From the entries below, copy every line holding the word "href".

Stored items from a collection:
--------------------
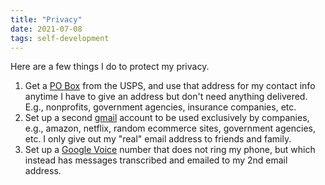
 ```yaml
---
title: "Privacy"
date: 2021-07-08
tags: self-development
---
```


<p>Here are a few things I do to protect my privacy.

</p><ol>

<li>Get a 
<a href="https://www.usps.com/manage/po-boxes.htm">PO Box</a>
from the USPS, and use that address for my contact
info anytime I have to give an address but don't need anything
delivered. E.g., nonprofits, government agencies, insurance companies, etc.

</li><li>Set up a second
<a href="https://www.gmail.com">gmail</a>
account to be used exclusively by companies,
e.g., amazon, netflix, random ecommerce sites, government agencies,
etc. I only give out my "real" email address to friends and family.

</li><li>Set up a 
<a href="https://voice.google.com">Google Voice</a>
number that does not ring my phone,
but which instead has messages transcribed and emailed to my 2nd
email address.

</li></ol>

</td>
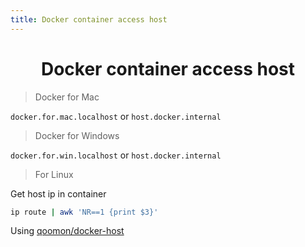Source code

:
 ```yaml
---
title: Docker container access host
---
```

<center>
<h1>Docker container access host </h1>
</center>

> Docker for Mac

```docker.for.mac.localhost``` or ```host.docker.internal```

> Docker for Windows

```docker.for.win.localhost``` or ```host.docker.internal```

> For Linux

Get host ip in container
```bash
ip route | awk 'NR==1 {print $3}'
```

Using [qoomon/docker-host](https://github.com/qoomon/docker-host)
--------------------
* Task output *
<a href="https://www.usps.com/manage/po-boxes.htm">PO Box</a>
<a href="https://www.gmail.com">gmail</a>
<a href="https://voice.google.com">Google Voice</a>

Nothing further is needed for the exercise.